What you will do
Find all lines in the records that include the word "Distributor", and copy them out.

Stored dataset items

%%

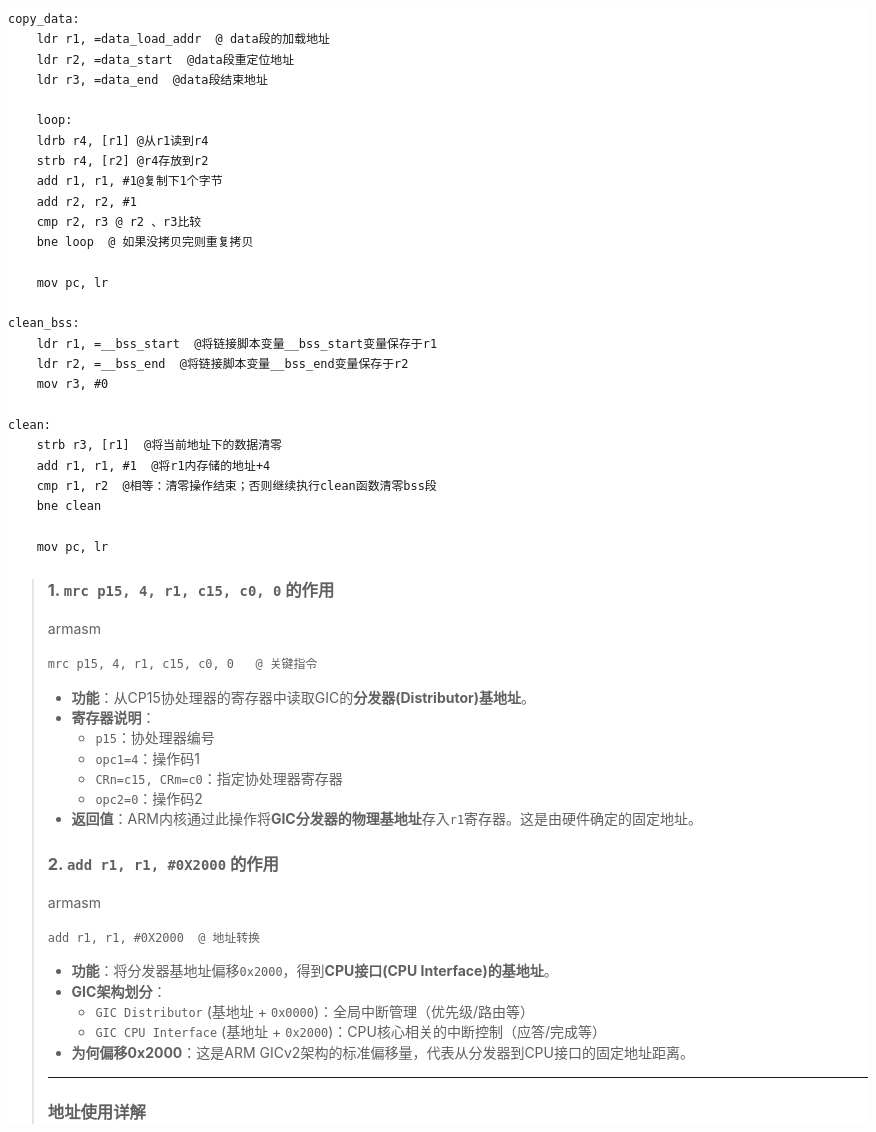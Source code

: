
 ```assembly
copy_data:
	ldr r1, =data_load_addr  @ data段的加载地址
	ldr r2, =data_start  @data段重定位地址
	ldr r3, =data_end  @data段结束地址

	loop:
	ldrb r4, [r1] @从r1读到r4 
	strb r4, [r2] @r4存放到r2 
	add r1, r1, #1@复制下1个字节
	add r2, r2, #1 
	cmp r2, r3 @ r2 、r3比较 
	bne loop  @ 如果没拷贝完则重复拷贝 

	mov pc, lr

clean_bss:
	ldr r1, =__bss_start  @将链接脚本变量__bss_start变量保存于r1
    ldr r2, =__bss_end  @将链接脚本变量__bss_end变量保存于r2
	mov r3, #0

clean:
	strb r3, [r1]  @将当前地址下的数据清零
	add r1, r1, #1  @将r1内存储的地址+4
	cmp r1, r2  @相等：清零操作结束；否则继续执行clean函数清零bss段
	bne clean

	mov pc, lr
```

> ### 1. `mrc p15, 4, r1, c15, c0, 0` 的作用
>
> armasm
>
> ```
> mrc p15, 4, r1, c15, c0, 0   @ 关键指令
> ```
>
> - **功能**：从CP15协处理器的寄存器中读取GIC的**分发器(Distributor)基地址**。
> - **寄存器说明**：
>     - `p15`：协处理器编号
>     - `opc1=4`：操作码1
>     - `CRn=c15, CRm=c0`：指定协处理器寄存器
>     - `opc2=0`：操作码2
> - **返回值**：ARM内核通过此操作将**GIC分发器的物理基地址**存入`r1`寄存器。这是由硬件确定的固定地址。
>
> ### 2. `add r1, r1, #0X2000` 的作用
>
> armasm
>
> ```
> add r1, r1, #0X2000  @ 地址转换
> ```
>
> - **功能**：将分发器基地址偏移`0x2000`，得到**CPU接口(CPU Interface)的基地址**。
> - **GIC架构划分**：
>     - `GIC Distributor` (基地址 + `0x0000`)：全局中断管理（优先级/路由等）
>     - `GIC CPU Interface` (基地址 + `0x2000`)：CPU核心相关的中断控制（应答/完成等）
> - **为何偏移0x2000**：这是ARM GICv2架构的标准偏移量，代表从分发器到CPU接口的固定地址距离。
>
> ------
>
> ### 地址使用详解
>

%%

Task response
> - **功能**：从CP15协处理器的寄存器中读取GIC的**分发器(Distributor)基地址**。
>     - `GIC Distributor` (基地址 + `0x0000`)：全局中断管理（优先级/路由等）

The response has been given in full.